Will Fortnite be as popular without dancing?

Fortnite has drawn ire from many dance creators because of the massive amounts of money involved, as well as the sting of having the dances “appropriated” by the game. For example, many younger Fortnite players call this the “Fortnite Dance” due to it being one of the original emotes, despite it being more properly known as “The Floss” by its creator.


This is a companion discussion topic for the original entry at https://www.quartertothree.com/fp/2018/12/05/will-fortnite-be-as-popular-without-dancing/

Clearly Fair Use by Fortnite (if the dance moves are even copyright-able). This case will get thrown out.

I’m not an attorney, but I don’t see how selling emotes is “clearly” fair use at all.

It’s definitely not fair use, they aren’t criticizing the dance moves in a newspaper article or whatever, they’re appropriating them for their game. Charging for them makes it even more egregious.

All that is immaterial though; you can’t copyright individual dance moves or even short sequences of moves in the US, only “choreographic works”, which are much longer. From my perspective as a non-lawyer who just read a couple of articles and comment sections discussing the matter, it does seem likely to be thrown out of court.

The idea of copyrighting a dance seems ridiculous to me.

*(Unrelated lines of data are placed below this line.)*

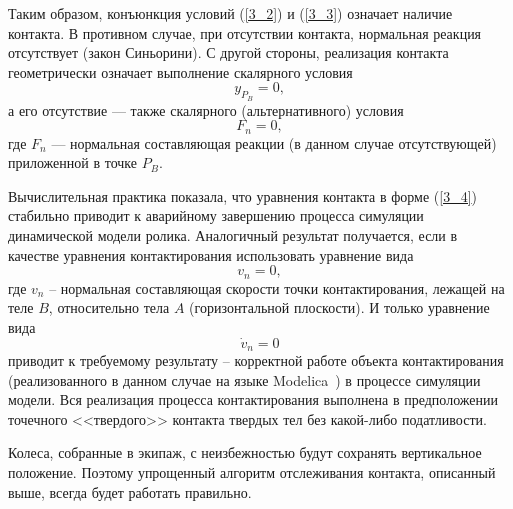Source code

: Таким образом, конъюнкция условий (\ref{3_2}) и (\ref{3_3}) означает наличие
контакта. В противном случае, при отсутствии контакта, нормальная реакция 
отсутствует (закон Синьорини). С другой стороны, реализация контакта 
геометрически означает выполнение скалярного условия 
\begin{equation}
y_{P_B}=0,
\label{3_4}
\end{equation}
а его отсутствие --- также скалярного (альтернативного) условия
$$
F_n=0,
$$
где $F_n$ --- нормальная составляющая реакции (в данном случае отсутствующей) 
приложенной в точке $P_B$.


Вычислительная практика показала, что уравнения контакта в форме (\ref{3_4})
стабильно приводит к аварийному завершению процесса симуляции динамической 
модели ролика. Аналогичный результат получается, если в качестве уравнения 
контактирования использовать уравнение вида 
$$
v_n=0,
$$
где $v_n$ -- нормальная составляющая скорости точки контактирования, лежащей
на теле $B$, относительно тела $A$ (горизонтальной плоскости). И только 
уравнение вида
$$
\dot{v}_n=0
$$
приводит к требуемому результату -- корректной работе объекта контактирования
(реализованного в данном случае на языке Modelica~\cite{Fritzson}) в процессе 
симуляции модели. Вся реализация процесса контактирования 
выполнена в предположении точечного <<твердого>> контакта твердых тел без 
какой-либо податливости.

Колеса, собранные в экипаж, с неизбежностью будут сохранять вертикальное 
положение. Поэтому упрощенный алгоритм отслеживания контакта, описанный выше,
всегда будет работать правильно.
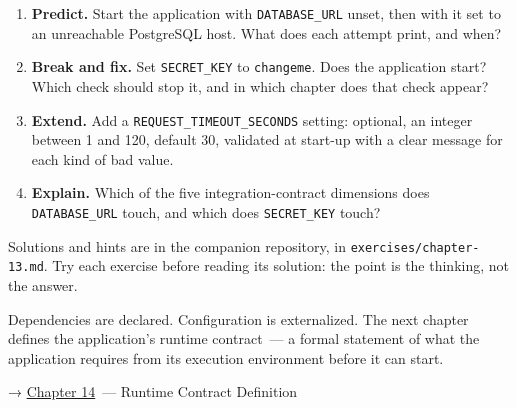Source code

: \begin{enumerate}
\def\labelenumi{\arabic{enumi}.}
\tightlist
\item
  \textbf{Predict.} Start the application with \texttt{DATABASE\_URL} unset, then with it set to an unreachable PostgreSQL host. What does each attempt print, and when?
\item
  \textbf{Break and fix.} Set \texttt{SECRET\_KEY} to \texttt{changeme}. Does the application start? Which check should stop it, and in which chapter does that check appear?
\item
  \textbf{Extend.} Add a \texttt{REQUEST\_TIMEOUT\_SECONDS} setting: optional, an integer between 1 and 120, default 30, validated at start-up with a clear message for each kind of bad value.
\item
  \textbf{Explain.} Which of the five integration-contract dimensions does \texttt{DATABASE\_URL} touch, and which does \texttt{SECRET\_KEY} touch?
\end{enumerate}

\noindent{}Solutions and hints are in the companion repository, in \texttt{exercises/}\allowbreak{}\texttt{chapter-13.md}. Try each exercise before reading its solution: the point is the thinking, not the answer.

\label{13-configuration-externalization:whats-next}

Dependencies are declared. Configuration is externalized. The next chapter defines the application's runtime contract~--- a formal statement of what the application requires from its execution environment before it can start.

\noindent{}→ \hyperref[ch:14-runtime-contract]{Chapter 14}~--- Runtime Contract Definition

That’s what I was thinking at first but really, don’t see why a song can be copyrighted but not a dance. They’re both unique artistic works. If you create something unique and in demand, then someone else steals it and uses their platform to make significant money, that doesn’t seem terribly fair.

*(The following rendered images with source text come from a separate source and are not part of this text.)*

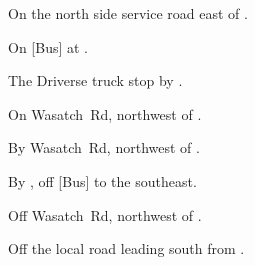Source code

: 
\begin{LocationList}

On the north side  service road east of .

On [Bus] at .

The Driverse truck stop by  .

\Location{\GarageHQ \Garage}
On Wasatch~Rd, northwest of  .

By Wasatch~Rd, northwest of  .

By  , off [Bus] to the southeast.

Off Wasatch~Rd, northwest of  .

Off the local road leading south from  .

\end{LocationList}
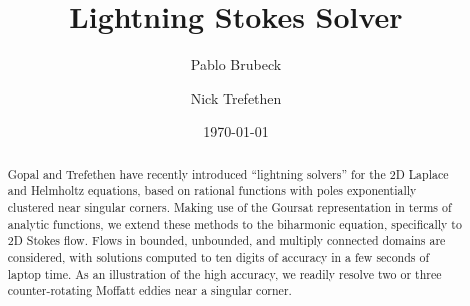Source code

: \documentclass{article}
\begin{document}
\makeatletter
\title{Lightning Stokes Solver}
\author{Pablo Brubeck \and Nick Trefethen}
\date{\today}
\makeatother

\maketitle

\begin{abstract}
Gopal and Trefethen have recently introduced ``lightning solvers''
for the 2D Laplace and Helmholtz equations, based on rational
functions with poles exponentially clustered near singular corners.
Making use of the Goursat representation in terms of analytic
functions, we extend these methods to the biharmonic equation,
specifically to 2D Stokes flow.  Flows in bounded, unbounded, and
multiply connected domains are considered, with solutions computed
to ten digits of accuracy in a few seconds of laptop time.  As an
illustration of the high accuracy, we readily resolve two or three
counter-rotating Moffatt eddies near a singular corner.
\end{abstract}

\linespread{1}









\end{document}
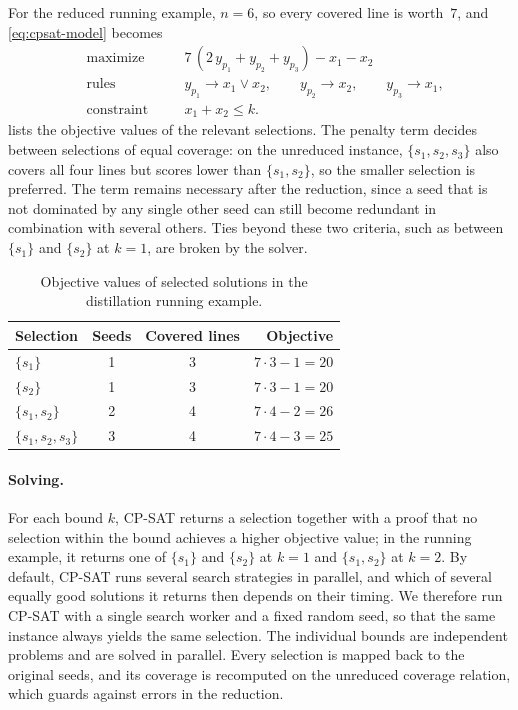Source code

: For the reduced running example, $n=6$, so every covered line is worth~$7$, and \eqref{eq:cpsat-model} becomes
\begin{equation*}
  \begin{alignedat}{2}
    &\text{maximize}   &\quad& 7\,(2\,y_{p_1} + y_{p_2} + y_{p_3}) - x_1 - x_2 \\
    &\text{rules}      &     & y_{p_1} \rightarrow x_1 \lor x_2, \qquad
                               y_{p_2} \rightarrow x_2, \qquad
                               y_{p_3} \rightarrow x_1, \\
    &\text{constraint} &     & x_1 + x_2 \leq k.
  \end{alignedat}
\end{equation*}
 lists the objective values of the relevant selections.
The penalty term decides between selections of equal coverage: on the unreduced instance, $\{s_1, s_2, s_3\}$ also covers all four lines but scores lower than $\{s_1, s_2\}$, so the smaller selection is preferred.
The term remains necessary after the reduction, since a seed that is not dominated by any single other seed can still become redundant in combination with several others.
Ties beyond these two criteria, such as between $\{s_1\}$ and $\{s_2\}$ at $k=1$, are broken by the solver.

\begin{table}
  \centering

  \begin{tabular}{@{}lccr@{}}
    \toprule
    Selection & Seeds & Covered lines & Objective \\
    \midrule
    $\{s_1\}$           & 1 & 3 & $7\cdot 3 - 1 = 20$ \\
    $\{s_2\}$           & 1 & 3 & $7\cdot 3 - 1 = 20$ \\
    $\{s_1, s_2\}$      & 2 & 4 & $7\cdot 4 - 2 = 26$ \\
    $\{s_1, s_2, s_3\}$ & 3 & 4 & $7\cdot 4 - 3 = 25$ \\
    \bottomrule
  \end{tabular}
  \caption{Objective values of selected solutions in the distillation running example.}
  \label{tab:distillation-example-scores}
\end{table}

\paragraph{Solving.}
For each bound $k$, CP-SAT returns a selection together with a proof that no selection within the bound achieves a higher objective value; in the running example, it returns one of $\{s_1\}$ and $\{s_2\}$ at $k=1$ and $\{s_1, s_2\}$ at $k=2$.
By default, CP-SAT runs several search strategies in parallel, and which of several equally good solutions it returns then depends on their timing.
We therefore run CP-SAT with a single search worker and a fixed random seed, so that the same instance always yields the same selection.
The individual bounds are independent problems and are solved in parallel.
Every selection is mapped back to the original seeds, and its coverage is recomputed on the unreduced coverage relation, which guards against errors in the reduction.

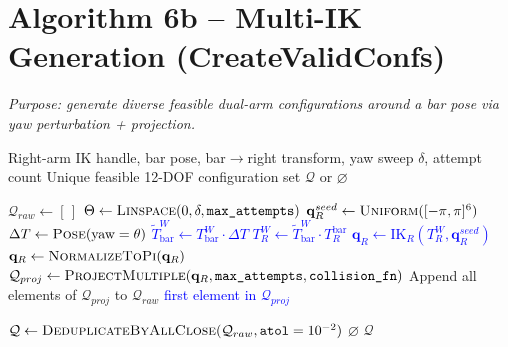 \documentclass[11pt]{article}
\newcommand{\chg}[1]{\textcolor{blue}{#1}}
\newcommand{\AlgTarget}[1]{\hypertarget{#1}{}}
\begin{document}
\section*{Algorithm 6b -- Multi-IK Generation (CreateValidConfs)}
\noindent\textit{Purpose: generate diverse feasible dual-arm configurations around a bar pose via yaw perturbation + projection.}
\AlgTarget{alg:create_valid_confs}
\begin{algorithm}[H]
\caption{\textsc{CreateValidConfs}($\text{IK}_R,\,T^W_{\text{bar}},\,T_R^{\text{bar}},\,\delta,\,\texttt{max\_attempts}$)}
\begin{algorithmic}[1]
\Require Right-arm IK handle, bar pose, bar$\rightarrow$right transform, yaw sweep $\delta$, attempt count
\Ensure  Unique feasible 12-DOF configuration set $\mathcal{Q}$ or $\varnothing$

\State $\mathcal{Q}_{raw} \gets [\,]$
\State \chg{$\Theta \gets \textsc{Linspace}(0,\delta,\texttt{max\_attempts})$}
\ForEach{$\theta \in \Theta$}
  \State \chg{$\mathbf{q}^{seed}_R \gets \textsc{Uniform}([-\pi,\pi]^6)$}
  \State \chg{$\Delta T \gets \textsc{Pose}(\text{yaw}=\theta)$}
  \State \chg{$\tilde{T}^W_{\text{bar}} \gets T^W_{\text{bar}} \cdot \Delta T$}
  \State \chg{$T^W_R \gets \tilde{T}^W_{\text{bar}} \cdot T_R^{\text{bar}}$}
  \State \chg{$\mathbf{q}_R \gets \text{IK}_R(T^W_R,\mathbf{q}^{seed}_R)$}
    \State \chg{$\mathbf{q}_R \gets \textsc{NormalizeToPi}(\mathbf{q}_R)$}
    \State \chg{$\mathcal{Q}_{proj} \gets \textsc{ProjectMultiple}(\mathbf{q}_R,\texttt{max\_attempts},\texttt{collision\_fn})$}
      \State Append all elements of $\mathcal{Q}_{proj}$ to $\mathcal{Q}_{raw}$
      \If{\chg{\texttt{immediate} is True}}
        \State \chg{\Return first element in $\mathcal{Q}_{proj}$}
      \EndIf
    \EndIf
  \EndIf
\EndFor

\State \chg{$\mathcal{Q} \gets \textsc{DeduplicateByAllClose}(\mathcal{Q}_{raw},\texttt{atol}=10^{-2})$}
  \State \Return $\varnothing$
\EndIf
\State \Return $\mathcal{Q}$
\end{algorithmic}
\end{algorithm}

\end{document}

Can you copyright a silly walk? What about a twirl? What about a particularly unique way of putting on a hat?

It gets crazy fast.

Yeah, i don’t think you can copyright movements of your body like that.

I’m going to copyright the path I take on my walk to work. It’s quite unique and I want to get PAID.

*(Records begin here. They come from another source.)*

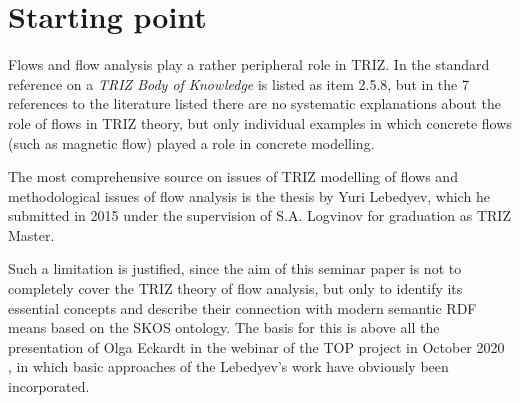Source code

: \documentclass[a4paper,11pt]{article}
\begin{document}
    \section{Starting point} 

    Flows and flow analysis play a rather peripheral role in TRIZ.  In the
    standard reference \cite{Petrov2007} on a \emph{TRIZ Body of Knowledge} is
    listed as item 2.5.8, but in the 7 references to the literature listed there
    are no systematic explanations about the role of flows in TRIZ theory, but
    only individual examples in which concrete flows (such as magnetic flow)
    played a role in concrete modelling.

    The most comprehensive source on issues of TRIZ modelling of flows and
    methodological issues of flow analysis is the thesis \cite{Lebedyev2011} by
    Yuri Lebedyev, which he submitted in 2015 under the supervision of S.A. 
    Logvinov for graduation as TRIZ Master.

    Such a limitation is justified, since the aim of this seminar paper is not to
    completely cover the TRIZ theory of flow analysis, but only to identify its
    essential concepts and describe their connection with modern semantic RDF
    means based on the SKOS ontology. The basis for this is above all the
    presentation of Olga Eckardt in the webinar of the TOP project in October 2020
    \cite{Eckardt2020}, in which basic approaches of the Lebedyev's work have
    obviously been incorporated.
\end{document}
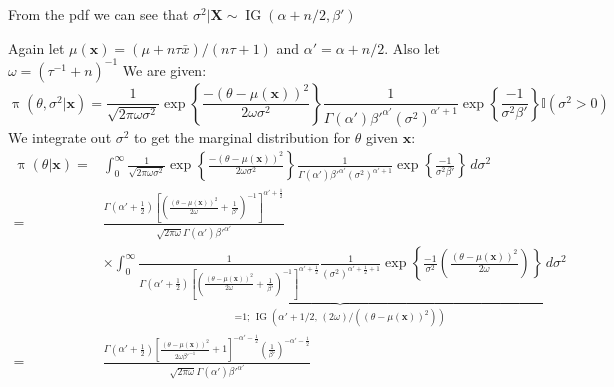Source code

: \documentclass[11pt]{article}
\begin{document}
  From the pdf we can see that $\sigma^2 | \mathbf{X} \sim \operatorname{IG}(\alpha + n/2, \beta')$
\item %
Again let $\mu(\mathbf{x}) = (\mu + n\tau\bar x)/(n\tau+1)$ and $\alpha' = \alpha+n/2$.  Also let $\omega = (\tau^{-1} +n)^{-1}$
We are given:
\[
  \operatorname{\pi}(\theta, \sigma^2|\mathbf{x})
    = 
      \frac{1}{\sqrt{2\pi\omega\sigma^2}}
      \exp \left\{
        \frac{-(\theta-\mu(\mathbf{x}))^2}{2\omega\sigma^2}
      \right\}
      \frac{1}{\Gamma(\alpha') \beta'^{\alpha'} (\sigma^2)^{\alpha'+1}}
      \exp \left\{
        \frac{-1}{\sigma^2 \beta'}
      \right\}
      \mathbb{I}(\sigma^2>0)
\]
We integrate out $\sigma^2$ to get the marginal distribution for $\theta$ given $\mathbf{x}$:
\begin{align*}
  \operatorname{\pi}(\theta|\mathbf{x})
    = &
      \int_0^\infty
      \frac{1}{\sqrt{2\pi\omega\sigma^2}}
      \exp \left\{
        \frac{-(\theta-\mu(\mathbf{x}))^2}{2\omega\sigma^2}
      \right\}
      \frac{1}{\Gamma(\alpha') \beta'^{\alpha'} (\sigma^2)^{\alpha'+1}}
      \exp \left\{
        \frac{-1}{\sigma^2 \beta'}
      \right\}
      \, d\sigma^2 \\
    = &
      \frac{
        \Gamma(\alpha'+\frac{1}{2})
        \left[
          \left(
            \frac{(\theta-\mu(\mathbf{x}))^2}{2\omega} + \frac{1}{\beta'}
          \right)^{-1}
        \right]^{\alpha'+\frac{1}{2}}}
      {
        \sqrt{2\pi\omega} \Gamma(\alpha') \beta'^{\alpha'}
      } \\
    & \times
      \underbrace{
        \int_0^\infty
        \frac{1}{
          \Gamma(\alpha'+\frac{1}{2})
          \left[
            \left(
              \frac{(\theta-\mu(\mathbf{x}))^2}{2\omega} + \frac{1}{\beta'}
            \right)^{-1}
          \right]^{\alpha'+\frac{1}{2}}
        }
        \frac{1}{(\sigma^2)^{\alpha' + \frac{1}{2} + 1}}
        \exp \left\{
          \frac{-1}{\sigma^2}
          \left(
            \frac{\left( \theta-\mu(\mathbf{x}) \right)^2}{2\omega}
          \right)
        \right\} \, d\sigma^2
      }_{\text{=1; } \operatorname{IG}\left(\alpha' + 1/2, \, (2\omega)/((\theta-\mu(\mathbf{x}))^2)\right)} \\
    = &
      \frac{
        \Gamma(\alpha'+\frac{1}{2})
        \left[
          \frac{(\theta-\mu(\mathbf{x}))^2}{2\omega {\beta'}^{-1}} + 1
        \right]^{-\alpha'-\frac{1}{2}}
        \left(
          \frac{1}{\beta'}
        \right)^{-\alpha'-\frac{1}{2}}
      }
      {
        \sqrt{2\pi\omega} \Gamma(\alpha') {\beta'}^{\alpha'}
      } \\      

\end{align*}
\end{document}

Also, The Ministry of Silly Walks wants in on this copyright business. If you can copyright a dance and extort money from a videogame company, they have some letters to send.

Clowns register their faces with a central authority, bypassing the law. A violation presumably means no one will hire you again, not jail time.

Include the suit and bowler hat, as well as the government ministry itself, and John Cleese and MP may have a good case against you because you’re stealing their act.

As for the dances, they are intellectual works, and longer choreographed pieces already fall under intellectual property law. But the difference is one of length or size, not kind.

[edit]

Here’s an interesting video.

http://www.unesco.org/archives/multimedia/?pg=33&s=films_details&id=27&vl=Eng&vo=3

Just body movements.

[edit]

Anyway, I think dance moves not being copyrightable is one of those old traditions like servers not making minimum wage and having to survive on tips instead.

It’s interesting to me that WoW did this long before Fortnite, but I don’t recall any similar furor, even though it similarly made a huge amount of money in its day.

It’s not a dance though. It’s a dance move. I think they’re difference. It seems closer to copying a note than a song to me. These movements are not full pledge dances, more like lifting a leg and twirling than a full ballet.

I think a big difference is that no one really paid attention when WoW or other games did it because it flew under the radar. Fortnite is so popular that kids are learning the dances as the Fortnite version, so for example, they call it the “Fortnite Floss” or the “Fortnite Dance” instead of “The Floss” and crediting the actual creator. Same with “The Shoot” being known as “Fortnite Hype” by a lot of kids.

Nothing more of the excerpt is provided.